Why? Because, according to her, she has cancer.

That's what she said in a video posted to Facebook that shows her group packing up from their Alaska Airlines plane as it sat at the gate in Hawaii.

"Your taking me off the airplane because I don't have a doctor's note saying I can fly," a woman is heard saying. "All these people are waiting, and I'm being removed as if I'm a criminal or contagious, because I have cancer and no note to fly."

Sedway did eventually get on a flight back to San Jose, California, although she didn't get home until late Tuesday night.

And she got an apology.

"We regret the inconvenience Ms. Sedway experienced ... and are very sorry for how the situation was handled," Alaska Airlines spokeswoman Bobbie Egan said. "... While our employee had the customer's well-being in mind, the situation could have been handled differently."

Her cancer fight notwithstanding, Sedway was in Hawaii in time to celebrate her 14th wedding anniversary. Still, on Monday, she was on a plane to head east.

Then, according to her Facebook post, an airline employee who saw Sedway seated in the handicapped section asked her how she was doing. The second time she inquired, Sedway wrote that she responded by saying she sometimes felt weak.
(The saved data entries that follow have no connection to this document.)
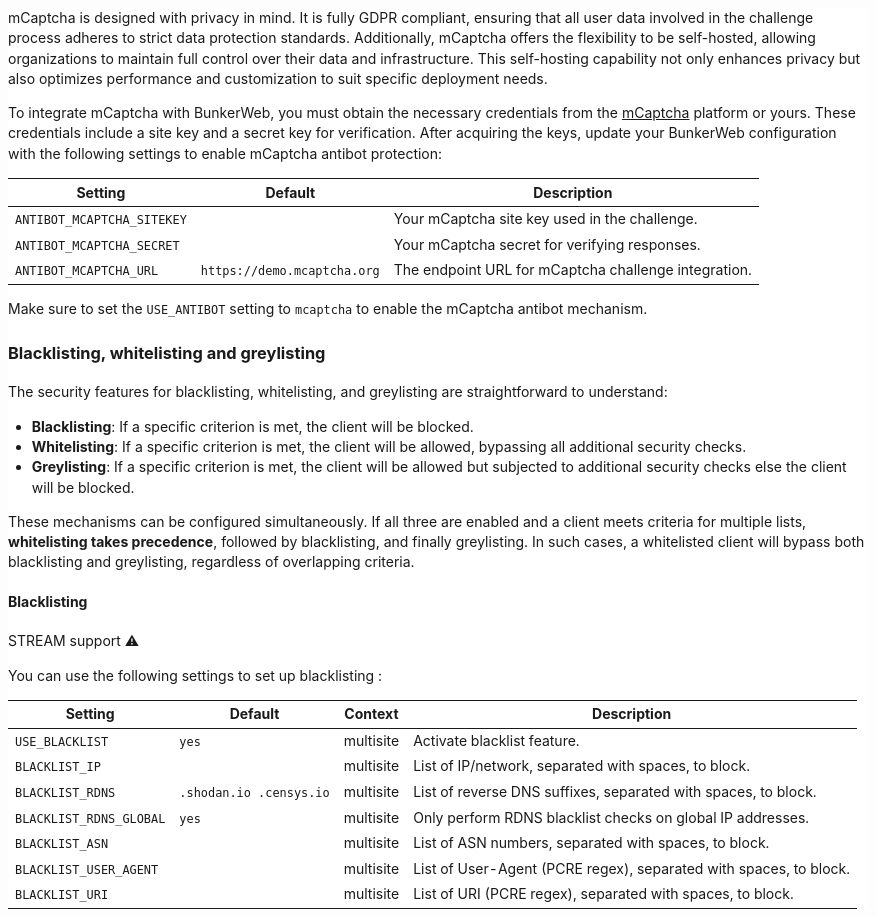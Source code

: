 mCaptcha is designed with privacy in mind. It is fully GDPR compliant, ensuring that all user data involved in the challenge process adheres to strict data protection standards. Additionally, mCaptcha offers the flexibility to be self-hosted, allowing organizations to maintain full control over their data and infrastructure. This self-hosting capability not only enhances privacy but also optimizes performance and customization to suit specific deployment needs.

To integrate mCaptcha with BunkerWeb, you must obtain the necessary credentials from the [mCaptcha](https://mcaptcha.org/) platform or yours. These credentials include a site key and a secret key for verification. After acquiring the keys, update your BunkerWeb configuration with the following settings to enable mCaptcha antibot protection:

| Setting                    | Default                     | Description                                          |
| -------------------------- | --------------------------- | ---------------------------------------------------- |
| `ANTIBOT_MCAPTCHA_SITEKEY` |                             | Your mCaptcha site key used in the challenge.        |
| `ANTIBOT_MCAPTCHA_SECRET`  |                             | Your mCaptcha secret for verifying responses.        |
| `ANTIBOT_MCAPTCHA_URL`     | `https://demo.mcaptcha.org` | The endpoint URL for mCaptcha challenge integration. |

Make sure to set the `USE_ANTIBOT` setting to `mcaptcha` to enable the mCaptcha antibot mechanism.

### Blacklisting, whitelisting and greylisting

The security features for blacklisting, whitelisting, and greylisting are straightforward to understand:

- **Blacklisting**: If a specific criterion is met, the client will be blocked.
- **Whitelisting**: If a specific criterion is met, the client will be allowed, bypassing all additional security checks.
- **Greylisting**: If a specific criterion is met, the client will be allowed but subjected to additional security checks else the client will be blocked.

These mechanisms can be configured simultaneously. If all three are enabled and a client meets criteria for multiple lists, **whitelisting takes precedence**, followed by blacklisting, and finally greylisting. In such cases, a whitelisted client will bypass both blacklisting and greylisting, regardless of overlapping criteria.

#### Blacklisting

STREAM support :warning:

You can use the following settings to set up blacklisting :

| Setting                            | Default                                                                                                                        | Context   | Description                                                                                                                                                                       |
| ---------------------------------- | ------------------------------------------------------------------------------------------------------------------------------ | --------- | --------------------------------------------------------------------------------------------------------------------------------------------------------------------------------- |
| `USE_BLACKLIST`                    | `yes`                                                                                                                          | multisite | Activate blacklist feature.                                                                                                                                                       |
| `BLACKLIST_IP`                     |                                                                                                                                | multisite | List of IP/network, separated with spaces, to block.                                                                                                                              |
| `BLACKLIST_RDNS`                   | `.shodan.io .censys.io`                                                                                                        | multisite | List of reverse DNS suffixes, separated with spaces, to block.                                                                                                                    |
| `BLACKLIST_RDNS_GLOBAL`            | `yes`                                                                                                                          | multisite | Only perform RDNS blacklist checks on global IP addresses.                                                                                                                        |
| `BLACKLIST_ASN`                    |                                                                                                                                | multisite | List of ASN numbers, separated with spaces, to block.                                                                                                                             |
| `BLACKLIST_USER_AGENT`             |                                                                                                                                | multisite | List of User-Agent (PCRE regex), separated with spaces, to block.                                                                                                                 |
| `BLACKLIST_URI`                    |                                                                                                                                | multisite | List of URI (PCRE regex), separated with spaces, to block.                                                                                                                        |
That was followed by a call to a doctor, then her removal from the plane.

Egan, the Alaska Airlines spokeswoman, acknowledged that the carrier's policy when someone has a medical issue is to call MedLink, a group of ER nurses and doctors. The idea, she explained, is that "it is better to address medical issues or concerns on the ground rather than in the air, especially on flights to or from Hawaii" -- which in that case would last five-plus hours over open ocean.

The decision to pull Sedway from the flight was done with "the customer's well-being" in mind, according to Egan.

Still, that doesn't mean it was the right decision. Alaska Airlines since apologized to Sedway "for the disruption this has caused," in addition to refunding her family's tickets and paying for their overnight accommodations."

Even though she was stuck in Hawaii, Sedway made clear on Facebook that this was a real "disruption."

"Because of this, I will miss my chemotherapy, my children will miss school and my husband will miss important meetings," she said.